Activity: Among the lines below, return each one that contains the word "describe".

Information supplied:
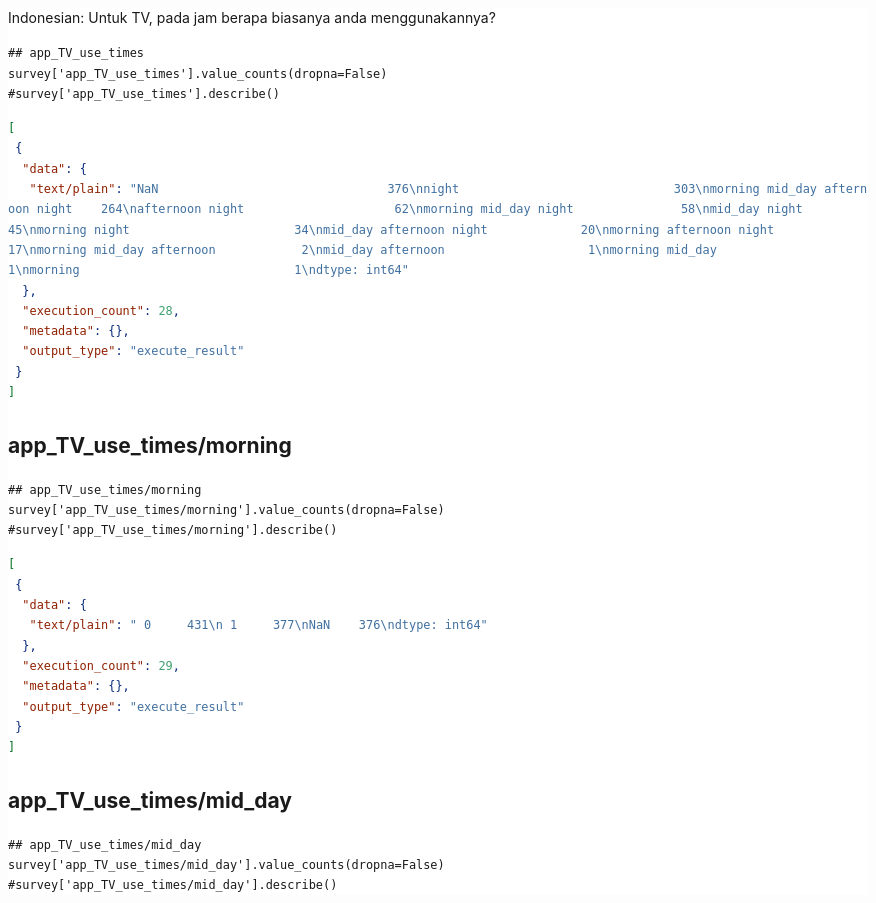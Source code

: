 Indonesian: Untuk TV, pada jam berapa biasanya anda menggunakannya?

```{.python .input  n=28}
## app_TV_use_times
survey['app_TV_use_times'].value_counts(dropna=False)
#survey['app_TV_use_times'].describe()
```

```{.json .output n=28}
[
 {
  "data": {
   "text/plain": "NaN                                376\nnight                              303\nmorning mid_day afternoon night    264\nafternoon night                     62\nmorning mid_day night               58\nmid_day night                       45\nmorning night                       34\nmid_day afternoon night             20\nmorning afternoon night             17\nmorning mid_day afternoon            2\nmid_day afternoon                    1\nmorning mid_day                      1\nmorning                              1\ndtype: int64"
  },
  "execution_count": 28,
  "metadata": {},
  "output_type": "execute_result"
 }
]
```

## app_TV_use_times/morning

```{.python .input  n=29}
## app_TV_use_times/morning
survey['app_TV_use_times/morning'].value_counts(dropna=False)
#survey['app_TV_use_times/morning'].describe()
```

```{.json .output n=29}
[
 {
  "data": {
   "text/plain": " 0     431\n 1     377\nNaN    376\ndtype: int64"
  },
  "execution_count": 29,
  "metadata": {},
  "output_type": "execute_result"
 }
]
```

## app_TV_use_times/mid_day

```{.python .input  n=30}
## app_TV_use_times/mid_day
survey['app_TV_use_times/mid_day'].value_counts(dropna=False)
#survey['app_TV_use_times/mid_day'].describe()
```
==
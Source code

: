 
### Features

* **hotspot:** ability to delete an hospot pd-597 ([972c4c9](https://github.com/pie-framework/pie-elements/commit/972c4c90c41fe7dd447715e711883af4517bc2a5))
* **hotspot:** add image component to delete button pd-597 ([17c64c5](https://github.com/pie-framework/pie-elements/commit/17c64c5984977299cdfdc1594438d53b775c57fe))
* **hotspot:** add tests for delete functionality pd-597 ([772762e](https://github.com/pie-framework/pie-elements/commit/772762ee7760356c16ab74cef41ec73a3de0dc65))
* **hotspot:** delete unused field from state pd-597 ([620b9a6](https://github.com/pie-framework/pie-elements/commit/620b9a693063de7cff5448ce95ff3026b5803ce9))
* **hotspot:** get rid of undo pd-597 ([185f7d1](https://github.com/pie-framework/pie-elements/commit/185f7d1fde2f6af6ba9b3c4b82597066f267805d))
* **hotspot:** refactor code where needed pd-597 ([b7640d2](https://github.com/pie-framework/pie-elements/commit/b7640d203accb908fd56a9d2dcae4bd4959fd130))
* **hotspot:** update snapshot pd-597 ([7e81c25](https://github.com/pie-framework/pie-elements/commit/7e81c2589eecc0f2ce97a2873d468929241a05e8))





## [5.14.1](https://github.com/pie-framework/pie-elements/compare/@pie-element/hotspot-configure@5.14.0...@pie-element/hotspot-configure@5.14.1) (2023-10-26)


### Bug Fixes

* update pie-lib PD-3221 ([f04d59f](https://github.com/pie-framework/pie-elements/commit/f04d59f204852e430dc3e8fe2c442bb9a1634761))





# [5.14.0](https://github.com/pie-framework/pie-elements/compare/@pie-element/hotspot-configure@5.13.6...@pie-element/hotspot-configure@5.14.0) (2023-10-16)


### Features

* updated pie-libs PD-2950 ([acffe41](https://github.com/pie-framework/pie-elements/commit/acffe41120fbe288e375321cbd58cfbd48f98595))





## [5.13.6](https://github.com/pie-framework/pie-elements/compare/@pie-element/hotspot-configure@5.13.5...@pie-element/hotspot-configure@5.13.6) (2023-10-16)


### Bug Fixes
---
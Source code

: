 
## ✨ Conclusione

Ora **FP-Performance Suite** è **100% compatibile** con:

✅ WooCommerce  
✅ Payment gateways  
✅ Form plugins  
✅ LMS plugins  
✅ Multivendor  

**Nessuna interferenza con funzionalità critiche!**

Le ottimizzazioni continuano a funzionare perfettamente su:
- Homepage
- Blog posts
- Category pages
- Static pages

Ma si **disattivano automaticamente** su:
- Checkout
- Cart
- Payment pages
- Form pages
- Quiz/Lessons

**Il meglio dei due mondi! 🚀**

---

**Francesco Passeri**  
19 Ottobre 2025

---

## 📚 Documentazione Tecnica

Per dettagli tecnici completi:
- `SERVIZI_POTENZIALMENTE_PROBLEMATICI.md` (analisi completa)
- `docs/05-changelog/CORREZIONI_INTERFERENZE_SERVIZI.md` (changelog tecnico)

Task solution:
#survey['app_TV_use_times'].describe()
#survey['app_TV_use_times/morning'].describe()
#survey['app_TV_use_times/mid_day'].describe()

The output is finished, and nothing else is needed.